A proposta também altera a Lei Antiterrorismo para dizer que são atos de terrorismo "planejar, causar, apoiar, provocar, pessoalmente ou por interposta pessoa, direta ou indiretamente, mediante pagamento ou promessa, incêndios dolosos por intermédio de grupo de pessoas, associação, entidade, organização criminosa de modo articulado em dois ou mais lugares".
Sem a preocupação devida
Ao SBT News, Nilto Tatto disse avaliar que "não está tendo a preocupação devida pelo conjunto dos parlamentares" em melhorar o combate aos crimes ambientais.
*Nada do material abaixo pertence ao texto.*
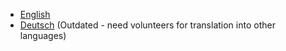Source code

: * [English](en)
* [Deutsch](de) \(Outdated - need volunteers for translation into other languages\)
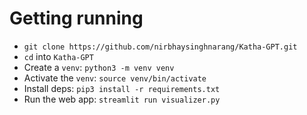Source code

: # Getting running
* `git clone https://github.com/nirbhaysinghnarang/Katha-GPT.git`
* `cd` into `Katha-GPT`
* Create a `venv`: `python3 -m venv venv`
* Activate the `venv`: `source venv/bin/activate`
* Install deps: `pip3 install -r requirements.txt`
* Run the web app: `streamlit run visualizer.py`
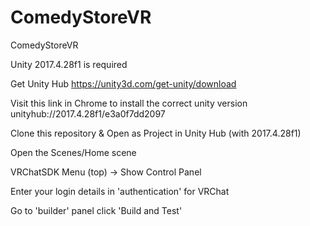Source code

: # ComedyStoreVR

ComedyStoreVR


Unity 2017.4.28f1 is required

Get Unity Hub
https://unity3d.com/get-unity/download

Visit this link in Chrome to install the correct unity version
unityhub://2017.4.28f1/e3a0f7dd2097

Clone this repository & Open as Project in Unity Hub (with 2017.4.28f1)

Open the Scenes/Home scene

VRChatSDK Menu (top) -> Show Control Panel

Enter your login details in 'authentication' for VRChat

Go to 'builder' panel click 'Build and Test'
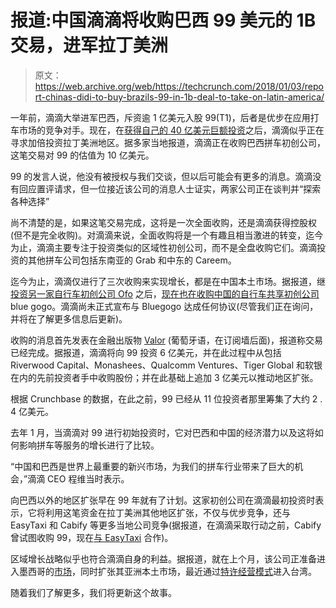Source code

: # 报道:中国滴滴将收购巴西 99 美元的 1B 交易，进军拉丁美洲

> 原文：<https://web.archive.org/web/https://techcrunch.com/2018/01/03/report-chinas-didi-to-buy-brazils-99-in-1b-deal-to-take-on-latin-america/>

一年前，滴滴大举进军巴西，斥资逾 1 亿美元入股 99(T1)，后者是优步在应用打车市场的竞争对手。现在，在[获得自己的 40 亿美元巨额投资](https://web.archive.org/web/20230326072848/http://www.didichuxing.com/en/press-news/ofsv9h4r.html)之后，滴滴似乎正在寻求加倍投资拉丁美洲地区。据多家当地报道，滴滴正在收购巴西拼车初创公司，这笔交易对 99 的估值为 10 亿美元。

99 的发言人说，他没有被授权与我们交谈，但以后可能会有更多的消息。滴滴没有回应置评请求，但一位接近该公司的消息人士证实，两家公司正在谈判并“探索各种选择”

尚不清楚的是，如果这笔交易完成，这将是一次全面收购，还是滴滴获得控股权(但不是完全收购)。对滴滴来说，全面收购将是一个有趣且相当激进的转变，迄今为止，滴滴主要专注于投资类似的区域性初创公司，而不是全盘收购它们。滴滴投资的其他拼车公司包括东南亚的 Grab 和中东的 Careem。

迄今为止，滴滴仅进行了三次收购来实现增长，都是在中国本土市场。据报道，继[投资另一家自行车初创公司 Ofo](https://web.archive.org/web/20230326072848/https://techcrunch.com/2017/04/27/didi-chuxing-adds-ofo-bike-sharing-to-its-main-app/) 之后，[现在也在收购中国的自行车共享初创公司](https://web.archive.org/web/20230326072848/http://www.scmp.com/tech/start-ups/article/2126663/didi-chuxing-expand-reach-chinas-bike-sharing-market-acquisition)blue gogo。滴滴尚未正式宣布与 Bluegogo 达成任何协议(尽管我们正在询问，并将在了解更多信息后更新)。

收购的消息首先发表在金融出版物 [Valor](https://web.archive.org/web/20230326072848/http://www.valor.com.br/empresas/5242375/chinesa-didi-compra-controle-do-aplicativo-brasileiro-de-transporte-99) (葡萄牙语，在订阅墙后面)，报道称交易已经完成。据报道，滴滴将向 99 投资 6 亿美元，并在此过程中从包括 Riverwood Capital、Monashees、Qualcomm Ventures、Tiger Global 和软银在内的先前投资者手中收购股份；并在此基础上追加 3 亿美元以推动地区扩张。

根据 Crunchbase 的数据，在此之前，99 已经从 11 位投资者那里筹集了大约 2 . 4 亿美元。

去年 1 月，当滴滴对 99 进行初始投资时，它对巴西和中国的经济潜力以及这将如何影响拼车等服务的增长进行了比较。

“中国和巴西是世界上最重要的新兴市场，为我们的拼车行业带来了巨大的机会，”滴滴 CEO 程维当时表示。

向巴西以外的地区扩张早在 99 年就有了计划。这家初创公司在滴滴最初投资时表示，它将利用这笔资金在拉丁美洲其他地区扩张，不仅与优步竞争，还与 EasyTaxi 和 Cabify 等更多当地公司竞争(据报道，在滴滴采取行动之前，Cabify 曾试图收购 99，现在[与 EasyTaxi](https://web.archive.org/web/20230326072848/https://exame.abril.com.br/mercados/cabify-compra-easy-e-mais-noticias-para-ler-antes-da-bolsa-abrir/) 合作)。

区域增长战略似乎也符合滴滴自身的利益。据报道，就在上个月，该公司正准备进入墨西哥的[市场](https://web.archive.org/web/20230326072848/https://www.cnbc.com/2017/12/07/ubers-chinese-rival-didi-chuxing-to-enter-mexico-next-year-sources.html)，同时扩张其亚洲本土市场，最近通过[特许经营模式](https://web.archive.org/web/20230326072848/https://www.bloomberg.com/news/articles/2017-12-19/china-s-didi-targets-taiwan-expansion-with-franchising-model)进入台湾。

随着我们了解更多，我们将更新这个故事。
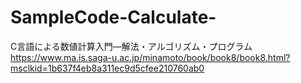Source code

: # SampleCode-Calculate-
C言語による数値計算入門―解法・アルゴリズム・プログラム   
https://www.ma.is.saga-u.ac.jp/minamoto/book/book8/book8.html?msclkid=1b637f4eb8a311ec9d5cfee210760ab0
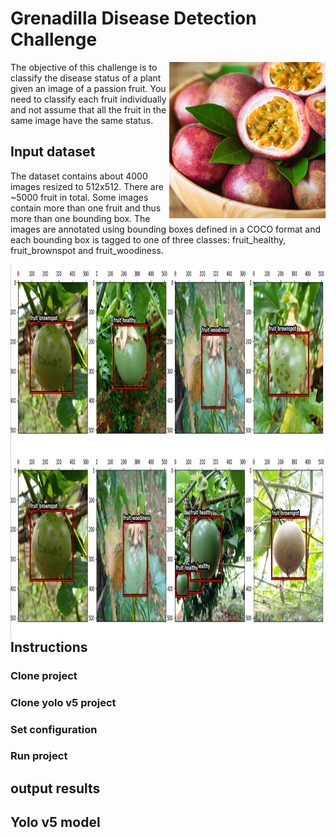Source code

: # Grenadilla Disease Detection Challenge

<img align="right" src="images/Grenadilla.jpg" width="250" height="250">

The objective of this challenge is to classify the disease status of a plant 
given an image of a passion fruit. You need to classify each fruit individually 
and not assume that all the fruit in the same image have the same status. 


## Input dataset
The dataset contains about 4000 images resized to 512x512. There are ~5000 fruit in total. 
Some images contain more than one fruit and thus more than one bounding box. 
The images are annotated using bounding boxes defined in a COCO format and each bounding box is 
tagged to one of three classes: fruit_healthy, fruit_brownspot and fruit_woodiness.


<img align="right" src="images/gwd.png" width="1000" height="600">

## Instructions
### Clone project
### Clone yolo v5 project
### Set configuration
### Run project
## output results

## Yolo v5 model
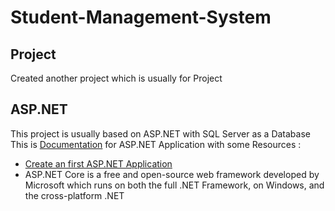 # Student-Management-System

## Project 
Created another project which is usually for Project

## ASP.NET
This project is usually based on ASP.NET with SQL Server as a Database
This is [Documentation](https://learn.microsoft.com/en-us/aspnet/core/?view=aspnetcore-7.0) for ASP.NET Application with some Resources :
- [Create an first ASP.NET Application](https://learn.microsoft.com/en-us/aspnet/core/tutorials/signalr?view=aspnetcore-7.0&tabs=visual-studio)
- ASP.NET Core is a free and open-source web framework developed by Microsoft which runs on both the full .NET Framework, on Windows, and the cross-platform .NET

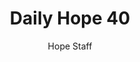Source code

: ---
image: /assets/img/daily-hope-default-artwork.png
title: Daily Hope 40
number: 40
categories:
  - Daily Hope
author: Hope Staff
notes: Daily Hope 40
embed: >-
  <iframe style="border-radius:12px" src="https://open.spotify.com/embed/episode/1aZUrhTCWiHTE71j2E0KTd?utm_source=generator" width="100%" height="152" frameBorder="0" allowfullscreen="" allow="autoplay; clipboard-write; encrypted-media; fullscreen; picture-in-picture" loading="lazy"></iframe>
---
"Estou falando a grosso modo pela maioria e pela própria direção da Casa. E evidentemente que deveria, porque não dá para assistirmos àquilo que a gente assistiu este ano [a onda de queimadas] e, em função das próprias mudanças climáticas, a tendência é aumentar cada vez mais o impacto desses crimes para o conjunto da sociedade", acrescentou.
De acordo com o deputado, "há uma necessidade de adequar a legislação brasileira, tanto o Código Civil como também a Lei de Crimes Ambientais, que não dão conta para o tipo de crime ambiental que está sendo cometido". Ele ressalta que, na Amazônia, o crime organizado está por trás de condutas e atividades lesivas ao meio ambiente e a legislação, por vezes, não é efetiva no combate a essas práticas, do ponto de vista tanto do processo da apuração como das penas previstas.
Nilto Tatto afirma que é "fundamental" o projeto de lei enviado pelo governo ao Congresso no mês passado ser analisado logo pela Câmara, Senado e sancionado. "Uma pena que ele fica parado ainda na Mesa da Câmara e não foi distribuído na Casa para já agilizar esse processo".
O parlamentar diz ser provável que o texto do governo tramitará conjuntamente com o seu e outras propostas que tratam de assunto igual ou semelhante. O coordenador da Frente Parlamentar Ambientalista admite não ter muita expectativa de que o projeto do Executivo ou o seu avance ainda em 2024 na Câmara, "em função de uma agenda sobrecarregada com outros projetos daqui até o final do ano, uma vez que as duas Casas ainda não votaram nem a Lei de Diretrizes Orçamentárias, nem o Orçamento".
Além disso, relembra, há outros projetos na lista de prioridades já definida tanto pelo governo como também pelas lideranças da Casa que podem tomar todo o tempo.
Incêndios
No final de setembro, o Programa Queimadas, do Instituto Nacional de Pesquisas Espaciais (Inpe), indicou que 2024 deveria ser o ano com o maior número de queimadas no país da última década. O número de focos de incêndios registrados naquele mês já apareciam 30% acima da média histórica e 311% maior do que o do mesmo período de 2023.
Havia 80 mil focos de incêndio naquele mês. De janeiro a setembro, foram 208 mil. Segundo o Monitor do Fogo Mapbiomas, de janeiro a agosto deste ano, o fogo atingiu 11,39 milhões de hectares no território brasileiro. Os incêndios afetaram 3,3 milhões de hectares a mais em agosto deste ano, em comparação com agosto de 2023, uma alta de 149%. Foi o pior mês de agosto da série histórica.